- Pendapatan menurun, biaya jurnalisme naik, disinformasi meningkat, dan platform digital mendominasi iklan.
- Dari pola kerja, KPI, hingga diversifikasi bisnis berbasis teknologi, komunitas, dan direct traffic.
- Penguatan SDM, sertifikasi, pemanfaatan AI, dan cek fakta diposisikan sebagai fondasi untuk mengembalikan kepercayaan publik.
Suara.com - Industri media Indonesia sedang berada di titik paling krusial dalam satu dekade terakhir. Model bisnis lama tumbang, pemasukan menurun, sementara biaya produksi, terutama untuk menghasilkan jurnalisme berkualitas, terus meningkat.
Di saat bersamaan, platform digital raksasa merebut kue iklan, disinformasi menyebar cepat, dan kepercayaan publik pada media terus tergerus. Kondisi ini memaksa media beradaptasi bukan hanya dalam hal konten, tetapi juga cara kerja, struktur organisasi, dan strategi bisnis.
Pemimpin Redaksi Suara.com, Suwarjono, mengungkap gambaran jujur tentang beratnya tekanan lima tahun terakhir. Menurutnya, berbagai model bisnis telah diuji, ada yang berhasil, banyak pula yang gagal.

“Hari ini jurnalisme tidak bisa lagi membiayai bisnis media,” ujarnya dalam Media Sustainability Forum 2025: Memperkuat Daya Hidup Media dalam Ekosistem Digital: Berdaya, Bertumbuh, dan Berkelanjutan yang digelar pada 3 Desember 2025.
Suwarjono menjelaskan bahwa pada 2019–2020, Suara.com sempat merekrut lebih dari 200 orang, sebuah pencapaian besar. Namun tantangan berikutnya adalah mempertahankan ratusan pekerja itu dalam ekosistem yang terus berubah.
“Transformasinya luar biasa berat. Kami harus menggerakkan 200 orang ke berbagai lini bisnis, produk, dan kebutuhan audiens yang semakin menyebar,” ujarnya.
Menurutnya, jurnalisme tetap mahal dan harus dibiayai. Karena itu, Suara.com kini memosisikan media bukan lagi sebatas penyedia konten, melainkan salah satu produk dalam sebuah “rumah besar” yang menggabungkan jurnalisme, teknologi, komunitas, dan media sosial.
Strategi adaptasinya mencakup meninggalkan pola kerja lama, beralih ke sistem yang lebih lincah, mengubah KPI dengan membagi tim ke unit-unit kecil yang memiliki target spesifik, mendorong direct traffic, serta memperkuat kredibilitas sebagai diferensiasi utama. Komunitas, baik online maupun offline, menjadi jangkar loyalitas yang terus dibangun.

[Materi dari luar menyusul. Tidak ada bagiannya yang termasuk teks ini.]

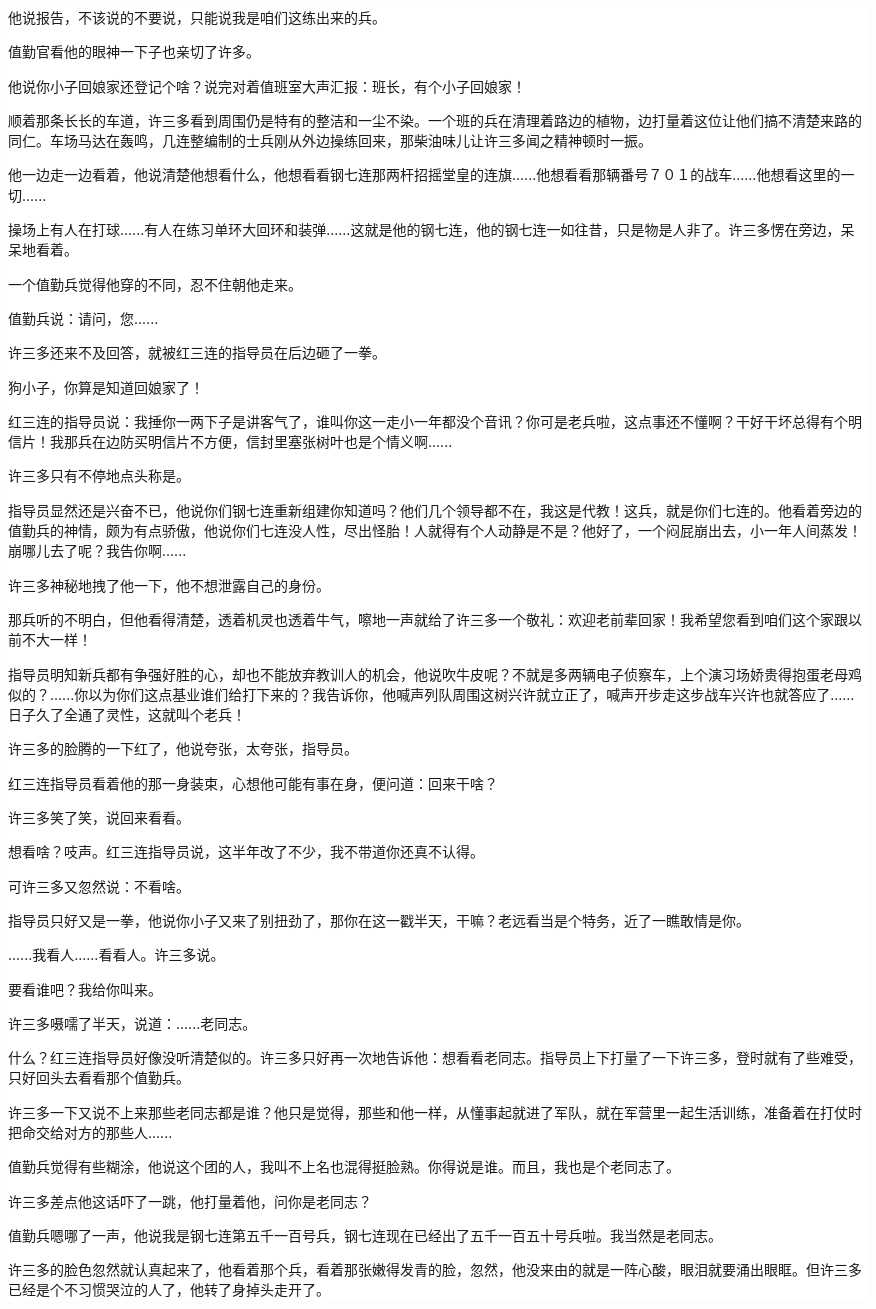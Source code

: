他说报告，不该说的不要说，只能说我是咱们这练出来的兵。

值勤官看他的眼神一下子也亲切了许多。

他说你小子回娘家还登记个啥？说完对着值班室大声汇报：班长，有个小子回娘家！

顺着那条长长的车道，许三多看到周围仍是特有的整洁和一尘不染。一个班的兵在清理着路边的植物，边打量着这位让他们搞不清楚来路的同仁。车场马达在轰鸣，几连整编制的士兵刚从外边操练回来，那柴油味儿让许三多闻之精神顿时一振。

他一边走一边看着，他说清楚他想看什么，他想看看钢七连那两杆招摇堂皇的连旗......他想看看那辆番号７０１的战车......他想看这里的一切......

操场上有人在打球......有人在练习单环大回环和装弹......这就是他的钢七连，他的钢七连一如往昔，只是物是人非了。许三多愣在旁边，呆呆地看着。

一个值勤兵觉得他穿的不同，忍不住朝他走来。

值勤兵说：请问，您......

许三多还来不及回答，就被红三连的指导员在后边砸了一拳。

狗小子，你算是知道回娘家了！

红三连的指导员说：我捶你一两下子是讲客气了，谁叫你这一走小一年都没个音讯？你可是老兵啦，这点事还不懂啊？干好干坏总得有个明信片！我那兵在边防买明信片不方便，信封里塞张树叶也是个情义啊......

许三多只有不停地点头称是。

指导员显然还是兴奋不已，他说你们钢七连重新组建你知道吗？他们几个领导都不在，我这是代教！这兵，就是你们七连的。他看着旁边的值勤兵的神情，颇为有点骄傲，他说你们七连没人性，尽出怪胎！人就得有个人动静是不是？他好了，一个闷屁崩出去，小一年人间蒸发！崩哪儿去了呢？我告你啊......

许三多神秘地拽了他一下，他不想泄露自己的身份。

那兵听的不明白，但他看得清楚，透着机灵也透着牛气，嚓地一声就给了许三多一个敬礼：欢迎老前辈回家！我希望您看到咱们这个家跟以前不大一样！

指导员明知新兵都有争强好胜的心，却也不能放弃教训人的机会，他说吹牛皮呢？不就是多两辆电子侦察车，上个演习场娇贵得抱蛋老母鸡似的？......你以为你们这点基业谁们给打下来的？我告诉你，他喊声列队周围这树兴许就立正了，喊声开步走这步战车兴许也就答应了......日子久了全通了灵性，这就叫个老兵！

许三多的脸腾的一下红了，他说夸张，太夸张，指导员。

红三连指导员看着他的那一身装束，心想他可能有事在身，便问道：回来干啥？

许三多笑了笑，说回来看看。

想看啥？吱声。红三连指导员说，这半年改了不少，我不带道你还真不认得。

可许三多又忽然说：不看啥。

指导员只好又是一拳，他说你小子又来了别扭劲了，那你在这一戳半天，干嘛？老远看当是个特务，近了一瞧敢情是你。

......我看人......看看人。许三多说。

要看谁吧？我给你叫来。

许三多嗫嚅了半天，说道：......老同志。

什么？红三连指导员好像没听清楚似的。许三多只好再一次地告诉他：想看看老同志。指导员上下打量了一下许三多，登时就有了些难受，只好回头去看看那个值勤兵。

许三多一下又说不上来那些老同志都是谁？他只是觉得，那些和他一样，从懂事起就进了军队，就在军营里一起生活训练，准备着在打仗时把命交给对方的那些人......

值勤兵觉得有些糊涂，他说这个团的人，我叫不上名也混得挺脸熟。你得说是谁。而且，我也是个老同志了。

许三多差点他这话吓了一跳，他打量着他，问你是老同志？

值勤兵嗯哪了一声，他说我是钢七连第五千一百号兵，钢七连现在已经出了五千一百五十号兵啦。我当然是老同志。

许三多的脸色忽然就认真起来了，他看着那个兵，看着那张嫩得发青的脸，忽然，他没来由的就是一阵心酸，眼泪就要涌出眼眶。但许三多已经是个不习惯哭泣的人了，他转了身掉头走开了。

Pada forum yang sama, Pemimpin Redaksi Bisnis Indonesia, Maria Yuliana Benyamin, memaparkan langkah redaksinya dalam menjaga kualitas konten sambil mengadopsi teknologi baru.
Baca Juga: Suara.com Gelar Workshop Jurnalisme Konstruktif untuk Perkuat Liputan Lingkungan
Bisnis Indonesia memanfaatkan AI untuk mendukung pekerjaan harian, memperkuat kanal distribusi seperti YouTube, podcast, dan newsletter, serta mendiversifikasi pendapatan melalui paid content, aktivasi, dan data. “Digital mindset penting, tapi prinsip jurnalistik tetap harus dijaga,” tegasnya.
Sementara itu, CEO KG Media, Andy Budiman Kumala, menekankan pentingnya sertifikasi wartawan dan pengembangan wartawan spesialis sebagai upaya menjaga standar kualitas. KG Media juga menggunakan Content Quality Index untuk menilai mutu konten dan mendorong peningkatan kapasitas jurnalis.
Pemimpin Redaksi Tirto.id, Rahmadin Ismail, menegaskan komitmen redaksinya pada verifikasi dan cek fakta, bukan sebagai pelengkap, tetapi sebagai produk utama.
Dengan dukungan peneliti khusus dan berbagai panel ahli, Tirto menempatkan pemeriksaan fakta sebagai fondasi integritas redaksi.
Diskusi ini merangkum tantangan besar industri media: tekanan bisnis, disinformasi, dan urgensi membangun kembali kepercayaan publik. Di tengah disrupsi yang tak terhindarkan, media dipaksa berinovasi tanpa kehilangan hal paling mendasar—jurnalisme yang kredibel.